» **Task brief**: A verbatim reproduction of the lines below, from the line containing "One | 72.00 | -6425.00" through the line containing "347.40 | 66:06 |", both ends included, is the whole required output.

══ Data to use ══

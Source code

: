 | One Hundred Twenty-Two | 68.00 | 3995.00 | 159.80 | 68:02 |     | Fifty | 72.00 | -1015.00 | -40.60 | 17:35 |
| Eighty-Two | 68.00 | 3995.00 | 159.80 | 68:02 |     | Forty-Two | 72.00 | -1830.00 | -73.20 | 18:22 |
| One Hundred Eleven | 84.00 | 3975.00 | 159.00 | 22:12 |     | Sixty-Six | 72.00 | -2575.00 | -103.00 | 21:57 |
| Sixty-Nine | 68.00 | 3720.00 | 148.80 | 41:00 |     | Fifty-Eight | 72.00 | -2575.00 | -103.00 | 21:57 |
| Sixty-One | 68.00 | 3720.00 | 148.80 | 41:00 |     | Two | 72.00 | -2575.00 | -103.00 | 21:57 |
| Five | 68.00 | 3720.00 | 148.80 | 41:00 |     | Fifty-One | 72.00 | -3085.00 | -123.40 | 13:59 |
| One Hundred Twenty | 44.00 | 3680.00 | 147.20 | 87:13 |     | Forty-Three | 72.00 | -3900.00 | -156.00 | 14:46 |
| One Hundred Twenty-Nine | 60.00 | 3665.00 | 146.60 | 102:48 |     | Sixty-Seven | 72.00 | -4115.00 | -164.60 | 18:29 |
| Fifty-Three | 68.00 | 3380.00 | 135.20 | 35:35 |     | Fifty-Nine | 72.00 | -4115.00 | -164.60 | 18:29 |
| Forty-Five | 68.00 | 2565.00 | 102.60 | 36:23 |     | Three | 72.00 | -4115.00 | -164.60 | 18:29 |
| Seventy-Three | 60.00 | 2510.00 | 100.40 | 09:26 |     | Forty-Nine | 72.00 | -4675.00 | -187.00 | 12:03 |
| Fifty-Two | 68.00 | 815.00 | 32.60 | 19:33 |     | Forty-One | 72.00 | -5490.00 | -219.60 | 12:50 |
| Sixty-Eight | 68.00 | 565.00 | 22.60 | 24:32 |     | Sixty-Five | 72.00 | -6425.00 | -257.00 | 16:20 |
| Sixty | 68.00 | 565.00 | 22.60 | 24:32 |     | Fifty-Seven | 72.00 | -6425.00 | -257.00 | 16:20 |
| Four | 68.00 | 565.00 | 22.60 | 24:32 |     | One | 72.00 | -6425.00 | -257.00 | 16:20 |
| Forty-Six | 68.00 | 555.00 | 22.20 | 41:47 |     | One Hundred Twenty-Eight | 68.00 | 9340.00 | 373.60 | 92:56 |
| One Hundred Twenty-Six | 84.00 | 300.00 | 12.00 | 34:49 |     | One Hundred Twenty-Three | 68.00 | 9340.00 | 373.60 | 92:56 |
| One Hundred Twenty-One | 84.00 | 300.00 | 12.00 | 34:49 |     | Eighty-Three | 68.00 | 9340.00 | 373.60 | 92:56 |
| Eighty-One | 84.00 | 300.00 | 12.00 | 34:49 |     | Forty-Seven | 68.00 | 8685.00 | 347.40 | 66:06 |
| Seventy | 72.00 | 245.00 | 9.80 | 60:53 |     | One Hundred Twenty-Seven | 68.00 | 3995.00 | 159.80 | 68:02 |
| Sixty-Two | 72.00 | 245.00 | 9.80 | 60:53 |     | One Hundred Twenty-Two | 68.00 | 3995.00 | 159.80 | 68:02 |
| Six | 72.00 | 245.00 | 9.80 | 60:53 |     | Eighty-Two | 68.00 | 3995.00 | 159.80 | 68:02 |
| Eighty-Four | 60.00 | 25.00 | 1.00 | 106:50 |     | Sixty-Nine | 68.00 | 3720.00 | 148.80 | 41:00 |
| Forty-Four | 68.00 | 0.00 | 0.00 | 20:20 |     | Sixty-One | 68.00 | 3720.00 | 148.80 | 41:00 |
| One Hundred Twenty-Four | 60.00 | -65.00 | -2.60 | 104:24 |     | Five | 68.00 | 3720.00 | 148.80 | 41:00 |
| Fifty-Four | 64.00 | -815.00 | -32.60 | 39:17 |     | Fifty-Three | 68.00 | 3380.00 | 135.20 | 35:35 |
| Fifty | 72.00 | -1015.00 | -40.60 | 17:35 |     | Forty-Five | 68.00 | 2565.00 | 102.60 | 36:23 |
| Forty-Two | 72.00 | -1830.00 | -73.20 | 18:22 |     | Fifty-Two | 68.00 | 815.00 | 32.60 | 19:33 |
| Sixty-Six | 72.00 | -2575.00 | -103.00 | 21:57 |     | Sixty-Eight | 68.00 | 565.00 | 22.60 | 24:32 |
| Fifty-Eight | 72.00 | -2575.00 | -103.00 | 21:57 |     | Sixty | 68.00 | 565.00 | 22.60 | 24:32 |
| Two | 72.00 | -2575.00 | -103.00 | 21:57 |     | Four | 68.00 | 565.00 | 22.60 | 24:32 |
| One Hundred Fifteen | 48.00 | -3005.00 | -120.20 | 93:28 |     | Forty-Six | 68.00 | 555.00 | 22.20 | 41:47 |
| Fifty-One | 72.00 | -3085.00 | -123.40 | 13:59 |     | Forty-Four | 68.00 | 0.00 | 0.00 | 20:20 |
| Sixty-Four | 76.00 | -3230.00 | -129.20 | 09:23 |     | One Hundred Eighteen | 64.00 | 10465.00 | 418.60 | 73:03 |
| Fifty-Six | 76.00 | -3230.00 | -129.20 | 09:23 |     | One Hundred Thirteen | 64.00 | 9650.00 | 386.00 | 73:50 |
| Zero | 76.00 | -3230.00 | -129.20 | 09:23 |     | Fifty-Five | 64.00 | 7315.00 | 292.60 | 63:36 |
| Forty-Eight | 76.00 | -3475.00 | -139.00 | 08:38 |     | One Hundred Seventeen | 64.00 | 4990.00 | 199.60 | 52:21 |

═══

» **Task output**:
| Four | 68.00 | 565.00 | 22.60 | 24:32 |     | One | 72.00 | -6425.00 | -257.00 | 16:20 |
| Forty-Six | 68.00 | 555.00 | 22.20 | 41:47 |     | One Hundred Twenty-Eight | 68.00 | 9340.00 | 373.60 | 92:56 |
| One Hundred Twenty-Six | 84.00 | 300.00 | 12.00 | 34:49 |     | One Hundred Twenty-Three | 68.00 | 9340.00 | 373.60 | 92:56 |
| One Hundred Twenty-One | 84.00 | 300.00 | 12.00 | 34:49 |     | Eighty-Three | 68.00 | 9340.00 | 373.60 | 92:56 |
| Eighty-One | 84.00 | 300.00 | 12.00 | 34:49 |     | Forty-Seven | 68.00 | 8685.00 | 347.40 | 66:06 |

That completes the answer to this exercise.